(Dataset entries)
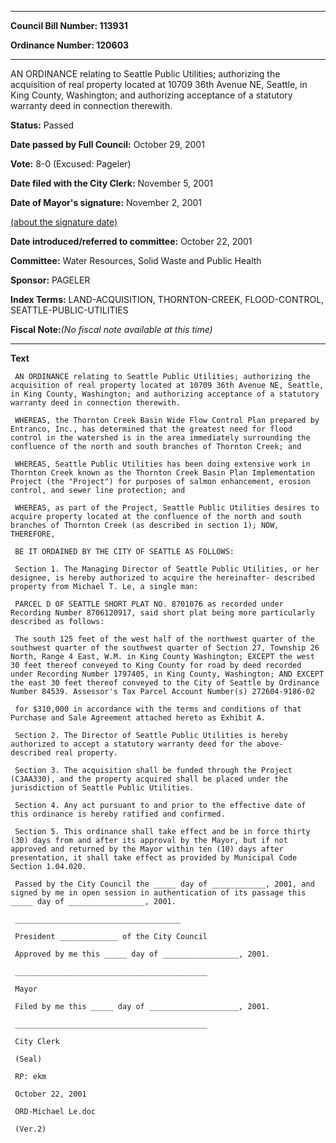 

********

**Council Bill Number: 113931**
   
**Ordinance Number: 120603**
********

 AN ORDINANCE relating to Seattle Public Utilities; authorizing the acquisition of real property located at 10709 36th Avenue NE, Seattle, in King County, Washington; and authorizing acceptance of a statutory warranty deed in connection therewith.

**Status:** Passed
   
**Date passed by Full Council:** October 29, 2001
   
**Vote:** 8-0 (Excused: Pageler)
   
**Date filed with the City Clerk:** November 5, 2001
   
**Date of Mayor's signature:** November 2, 2001
   
[(about the signature date)](/~public/approvaldate.htm)
   
   
   
**Date introduced/referred to committee:** October 22, 2001
   
**Committee:** Water Resources, Solid Waste and Public Health
   
**Sponsor:** PAGELER
   
   
**Index Terms:** LAND-ACQUISITION, THORNTON-CREEK, FLOOD-CONTROL, SEATTLE-PUBLIC-UTILITIES

**Fiscal Note:**_(No fiscal note available at this time)_

********

**Text**
   
```
 AN ORDINANCE relating to Seattle Public Utilities; authorizing the acquisition of real property located at 10709 36th Avenue NE, Seattle, in King County, Washington; and authorizing acceptance of a statutory warranty deed in connection therewith.

 WHEREAS, the Thornton Creek Basin Wide Flow Control Plan prepared by Entranco, Inc., has determined that the greatest need for flood control in the watershed is in the area immediately surrounding the confluence of the north and south branches of Thornton Creek; and

 WHEREAS, Seattle Public Utilities has been doing extensive work in Thornton Creek known as the Thornton Creek Basin Plan Implementation Project (the "Project") for purposes of salmon enhancement, erosion control, and sewer line protection; and

 WHEREAS, as part of the Project, Seattle Public Utilities desires to acquire property located at the confluence of the north and south branches of Thornton Creek (as described in section 1); NOW, THEREFORE,

 BE IT ORDAINED BY THE CITY OF SEATTLE AS FOLLOWS:

 Section 1. The Managing Director of Seattle Public Utilities, or her designee, is hereby authorized to acquire the hereinafter- described property from Michael T. Le, a single man:

 PARCEL D OF SEATTLE SHORT PLAT NO. 8701076 as recorded under Recording Number 8706120917, said short plat being more particularly described as follows:

 The south 125 feet of the west half of the northwest quarter of the southwest quarter of the southwest quarter of Section 27, Township 26 North, Range 4 East, W.M. in King County Washington; EXCEPT the west 30 feet thereof conveyed to King County for road by deed recorded under Recording Number 1797405, in King County, Washington; AND EXCEPT the east 30 feet thereof conveyed to the City of Seattle by Ordinance Number 84539. Assessor's Tax Parcel Account Number(s) 272604-9186-02

 for $310,000 in accordance with the terms and conditions of that Purchase and Sale Agreement attached hereto as Exhibit A.

 Section 2. The Director of Seattle Public Utilities is hereby authorized to accept a statutory warranty deed for the above- described real property.

 Section 3. The acquisition shall be funded through the Project (C3AA330), and the property acquired shall be placed under the jurisdiction of Seattle Public Utilities.

 Section 4. Any act pursuant to and prior to the effective date of this ordinance is hereby ratified and confirmed.

 Section 5. This ordinance shall take effect and be in force thirty (30) days from and after its approval by the Mayor, but if not approved and returned by the Mayor within ten (10) days after presentation, it shall take effect as provided by Municipal Code Section 1.04.020.

 Passed by the City Council the _____ day of ____________, 2001, and signed by me in open session in authentication of its passage this _____ day of _________________, 2001.

 _____________________________________

 President _____________ of the City Council

 Approved by me this _____ day of _________________, 2001.

 ___________________________________________

 Mayor

 Filed by me this _____ day of ____________________, 2001.

 ___________________________________________

 City Clerk

 (Seal)

 RP: ekm

 October 22, 2001

 ORD-Michael Le.doc

 (Ver.2)

```

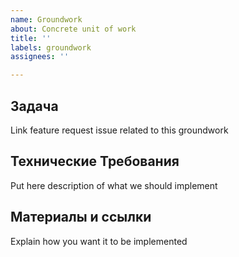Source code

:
 ```yaml
---
name: Groundwork
about: Concrete unit of work
title: ''
labels: groundwork
assignees: ''

---
```


## Задача
Link feature request issue related to this groundwork

## Технические Требования
Put here description of what we should implement

## Материалы и ссылки
Explain how you want it to be implemented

### AIM OF THE EXERCISE
In your copy, repeat the records above exactly and include no images.

### SOLUTION
********

**Council Bill Number: 113931**
   
**Ordinance Number: 120603**
********

 AN ORDINANCE relating to Seattle Public Utilities; authorizing the acquisition of real property located at 10709 36th Avenue NE, Seattle, in King County, Washington; and authorizing acceptance of a statutory warranty deed in connection therewith.

**Status:** Passed
   
**Date passed by Full Council:** October 29, 2001
   
**Vote:** 8-0 (Excused: Pageler)
   
**Date filed with the City Clerk:** November 5, 2001
   
**Date of Mayor's signature:** November 2, 2001
   
[(about the signature date)](/~public/approvaldate.htm)
   
   
   
**Date introduced/referred to committee:** October 22, 2001
   
**Committee:** Water Resources, Solid Waste and Public Health
   
**Sponsor:** PAGELER
   
   
**Index Terms:** LAND-ACQUISITION, THORNTON-CREEK, FLOOD-CONTROL, SEATTLE-PUBLIC-UTILITIES

**Fiscal Note:**_(No fiscal note available at this time)_

********

**Text**
   
```
 AN ORDINANCE relating to Seattle Public Utilities; authorizing the acquisition of real property located at 10709 36th Avenue NE, Seattle, in King County, Washington; and authorizing acceptance of a statutory warranty deed in connection therewith.

 WHEREAS, the Thornton Creek Basin Wide Flow Control Plan prepared by Entranco, Inc., has determined that the greatest need for flood control in the watershed is in the area immediately surrounding the confluence of the north and south branches of Thornton Creek; and

 WHEREAS, Seattle Public Utilities has been doing extensive work in Thornton Creek known as the Thornton Creek Basin Plan Implementation Project (the "Project") for purposes of salmon enhancement, erosion control, and sewer line protection; and

 WHEREAS, as part of the Project, Seattle Public Utilities desires to acquire property located at the confluence of the north and south branches of Thornton Creek (as described in section 1); NOW, THEREFORE,

 BE IT ORDAINED BY THE CITY OF SEATTLE AS FOLLOWS:

 Section 1. The Managing Director of Seattle Public Utilities, or her designee, is hereby authorized to acquire the hereinafter- described property from Michael T. Le, a single man:

 PARCEL D OF SEATTLE SHORT PLAT NO. 8701076 as recorded under Recording Number 8706120917, said short plat being more particularly described as follows:

 The south 125 feet of the west half of the northwest quarter of the southwest quarter of the southwest quarter of Section 27, Township 26 North, Range 4 East, W.M. in King County Washington; EXCEPT the west 30 feet thereof conveyed to King County for road by deed recorded under Recording Number 1797405, in King County, Washington; AND EXCEPT the east 30 feet thereof conveyed to the City of Seattle by Ordinance Number 84539. Assessor's Tax Parcel Account Number(s) 272604-9186-02

 for $310,000 in accordance with the terms and conditions of that Purchase and Sale Agreement attached hereto as Exhibit A.

 Section 2. The Director of Seattle Public Utilities is hereby authorized to accept a statutory warranty deed for the above- described real property.

 Section 3. The acquisition shall be funded through the Project (C3AA330), and the property acquired shall be placed under the jurisdiction of Seattle Public Utilities.

 Section 4. Any act pursuant to and prior to the effective date of this ordinance is hereby ratified and confirmed.

 Section 5. This ordinance shall take effect and be in force thirty (30) days from and after its approval by the Mayor, but if not approved and returned by the Mayor within ten (10) days after presentation, it shall take effect as provided by Municipal Code Section 1.04.020.

 Passed by the City Council the _____ day of ____________, 2001, and signed by me in open session in authentication of its passage this _____ day of _________________, 2001.

 _____________________________________

 President _____________ of the City Council

 Approved by me this _____ day of _________________, 2001.

 ___________________________________________

 Mayor

 Filed by me this _____ day of ____________________, 2001.

 ___________________________________________

 City Clerk

 (Seal)

 RP: ekm

 October 22, 2001

 ORD-Michael Le.doc

 (Ver.2)

```

Source code

:
 ```yaml
---
name: Groundwork
about: Concrete unit of work
title: ''
labels: groundwork
assignees: ''

---
```


## Задача
Link feature request issue related to this groundwork

## Технические Требования
Put here description of what we should implement

## Материалы и ссылки
Explain how you want it to be implemented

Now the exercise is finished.